上記で説明した理由等で老後の所得保障に関する関心が高まるにつれて、韓国における個人年金の積立金は2015年末現在292.1兆ウォン5まで増加する等、量的な成長が目立っている。しかしながら個人年金は税法と銀行法、そして資本市場法と保険業法等の規制が行われており、年金加入者の間では法律が複雑で、年金資産を効率的に管理することが難しいという不満の声が高まった。また、税制の変化6等により新しい年金商品が開発されることにより、旧商品よりも新商品に力を入れるあまり、中途解約率7が高くなり、個人年金が年金としての長期的役割を十分に果たしていないという指摘もあった。そこで、金融委員会と金融監督院は、消費者が年金資産をより効率的に管理できるように、これまで分散していた個人年金関連法を一つにまとめて、個人年金法を制定する方針を固めた。

金融委員会は、今年の5月31日に「個人年金法の制定方向」を発表し、11月8日に「個人年金法」を制定する趣旨と主要内容を国民に知らせ、国民の意見を聞くために個人年金法の制定案を立法予告した。個人年金法の制定案は、12月19日まで公布され、その後国会で成立すると1年後に公表・施行される。個人年金法の制定案の主な内容は次の通りである。
 
(1)個人年金商品の範囲を拡大
・現在、韓国の税法上で認めている個人年金商品(保険、信託、ファンド)に投資一任型年金商品を追加することを認める。

・個人が金融機関から専門的な年金資産の管理サービスが受けられるようにモデル・ポートフォリオ8、デフォルト・オプション9等を導入する根拠を用意する。

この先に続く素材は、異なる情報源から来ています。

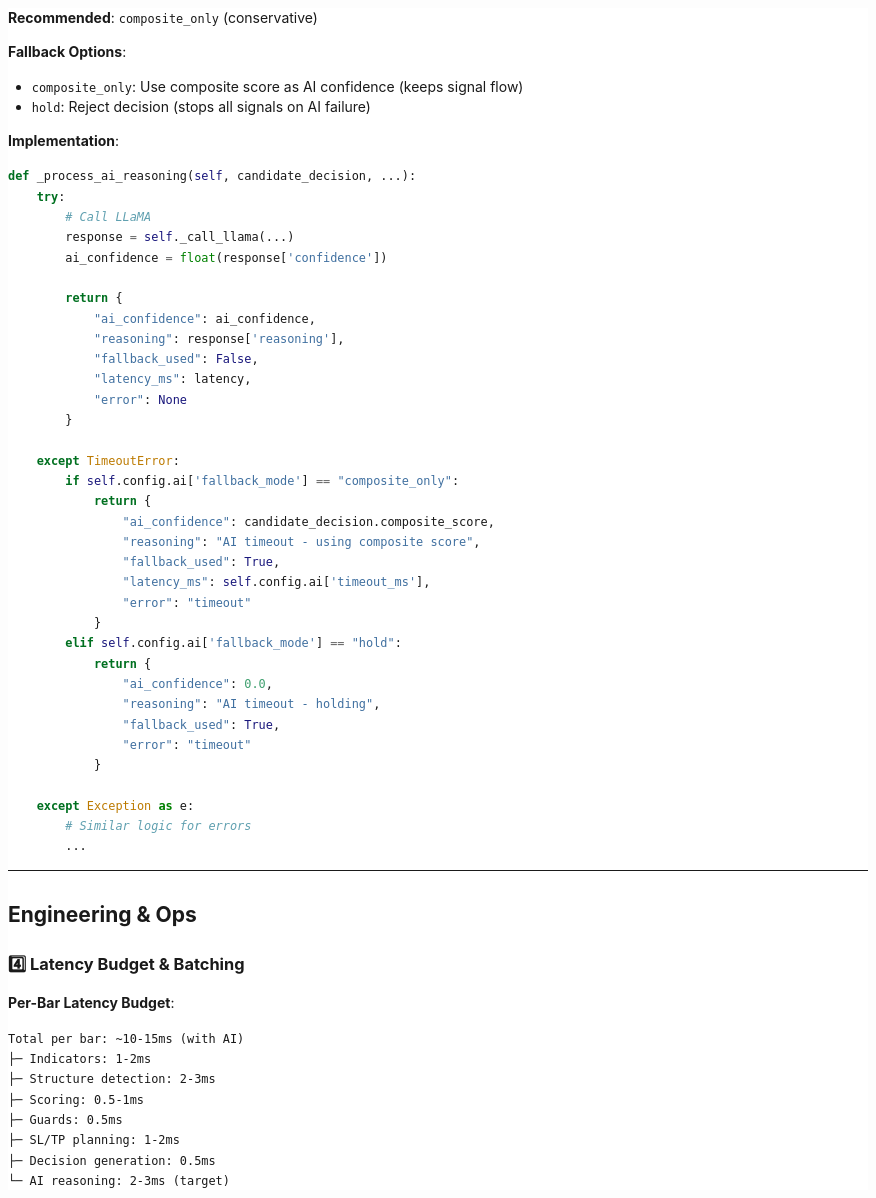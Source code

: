 **Recommended**: `composite_only` (conservative)

**Fallback Options**:
- `composite_only`: Use composite score as AI confidence (keeps signal flow)
- `hold`: Reject decision (stops all signals on AI failure)

**Implementation**:
```python
def _process_ai_reasoning(self, candidate_decision, ...):
    try:
        # Call LLaMA
        response = self._call_llama(...)
        ai_confidence = float(response['confidence'])
        
        return {
            "ai_confidence": ai_confidence,
            "reasoning": response['reasoning'],
            "fallback_used": False,
            "latency_ms": latency,
            "error": None
        }
    
    except TimeoutError:
        if self.config.ai['fallback_mode'] == "composite_only":
            return {
                "ai_confidence": candidate_decision.composite_score,
                "reasoning": "AI timeout - using composite score",
                "fallback_used": True,
                "latency_ms": self.config.ai['timeout_ms'],
                "error": "timeout"
            }
        elif self.config.ai['fallback_mode'] == "hold":
            return {
                "ai_confidence": 0.0,
                "reasoning": "AI timeout - holding",
                "fallback_used": True,
                "error": "timeout"
            }
    
    except Exception as e:
        # Similar logic for errors
        ...
```

---

## Engineering & Ops

### 4️⃣ Latency Budget & Batching

**Per-Bar Latency Budget**:
```
Total per bar: ~10-15ms (with AI)
├─ Indicators: 1-2ms
├─ Structure detection: 2-3ms
├─ Scoring: 0.5-1ms
├─ Guards: 0.5ms
├─ SL/TP planning: 1-2ms
├─ Decision generation: 0.5ms
└─ AI reasoning: 2-3ms (target)
```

・年金の受取開始年齢は50歳以降で、5年以上に分割して受領することを条件として販売することを求める。
 
(2)個人年金口座の導入
・個人年金を販売する金融機関は、加入者が年金資産のポートフォリオ、収益率及び費用、老後にもらえる年金の受給額を一律的に確認・管理できるように個人年金(税制適格年金10、非適格年金保険、個人型退職年金口座(IRP))を契約する際に「個人年金口座」11を開設する義務がある。

・個人年金を販売する金融機関は、加入者が個人年金口座の年金資産を確認し、資産管理ができるように必要な情報を提供する(定期的に保険料の納付状況、年金資産の評価額、年金商品の内訳、手数料の支払い等)。

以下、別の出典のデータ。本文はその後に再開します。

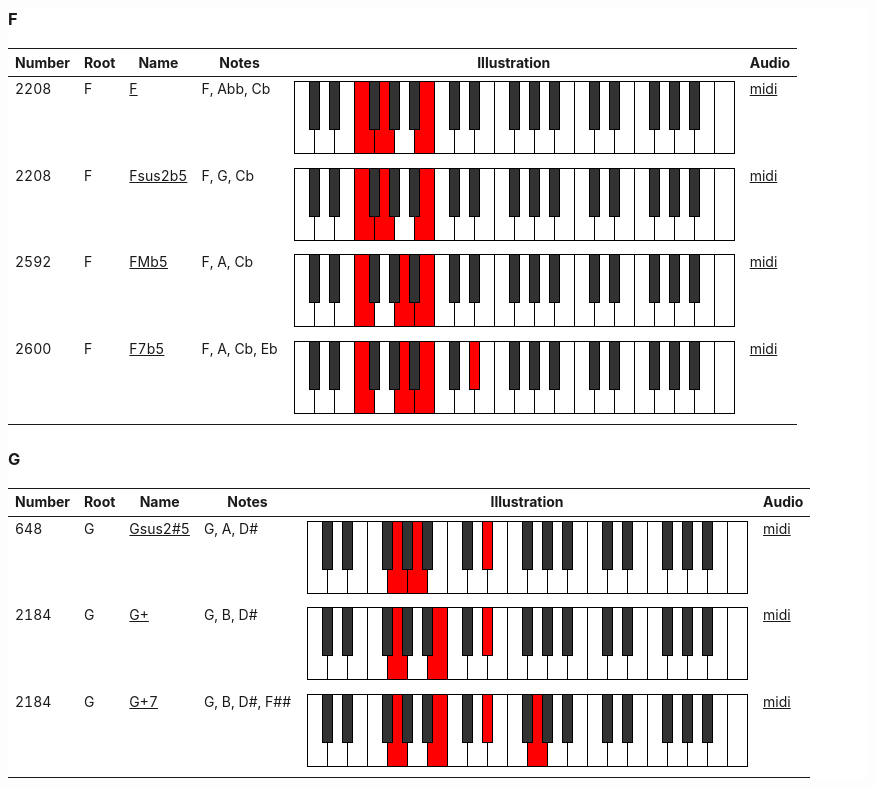 ### F

| Number | Root | Name | Notes | Illustration | Audio |
|--------|------|------|-------|--------------|-------|
| 2208 | F | [F](ChordFNaturalDiminishedFlatThird.md) | F, Abb, Cb | ![F](ChordFNaturalDiminishedFlatThirdRootPosition.png) | [midi](ChordFNaturalDiminishedFlatThirdRootPosition.mid) |
| 2208 | F | [Fsus2b5](ChordFNaturalSuspendedSecondFlatFifth.md) | F, G, Cb | ![Fsus2b5](ChordFNaturalSuspendedSecondFlatFifthRootPosition.png) | [midi](ChordFNaturalSuspendedSecondFlatFifthRootPosition.mid) |
| 2592 | F | [FMb5](ChordFNaturalMajorFlatFifth.md) | F, A, Cb | ![FMb5](ChordFNaturalMajorFlatFifthRootPosition.png) | [midi](ChordFNaturalMajorFlatFifthRootPosition.mid) |
| 2600 | F | [F7b5](ChordFNaturalDominantSeventhFlatFifth.md) | F, A, Cb, Eb | ![F7b5](ChordFNaturalDominantSeventhFlatFifthRootPosition.png) | [midi](ChordFNaturalDominantSeventhFlatFifthRootPosition.mid) |

### G

| Number | Root | Name | Notes | Illustration | Audio |
|--------|------|------|-------|--------------|-------|
| 648 | G | [Gsus2#5](ChordGNaturalSuspendedSecondSharpFifth.md) | G, A, D# | ![Gsus2#5](ChordGNaturalSuspendedSecondSharpFifthRootPosition.png) | [midi](ChordGNaturalSuspendedSecondSharpFifthRootPosition.mid) |
| 2184 | G | [G+](ChordGNaturalAugmented.md) | G, B, D# | ![G+](ChordGNaturalAugmentedRootPosition.png) | [midi](ChordGNaturalAugmentedRootPosition.mid) |
| 2184 | G | [G+7](ChordGNaturalAugmentedAugmentedSeventh.md) | G, B, D#, F## | ![G+7](ChordGNaturalAugmentedAugmentedSeventhRootPosition.png) | [midi](ChordGNaturalAugmentedAugmentedSeventhRootPosition.mid) |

・金融機関は急激な株価や金利の変動など金融市場に大きな変化がある時には加入者に連絡をする必要がある。
 
(3)個人年金を販売する金融機関の登録・業務・義務
・個人年金を販売する銀行、保険会社、証券会社等の金融機関は自己資本比率、専門人材、電算設備等の要件を揃えてから金融委員会に「年金事業者」として登録をする必要がある。

・個人年金を販売する金融機関は、個人年金口座の開設及び管理、保険料の受領、年金資産の運用状況の記録・保管・通知、年金の支給等の業務を担当する。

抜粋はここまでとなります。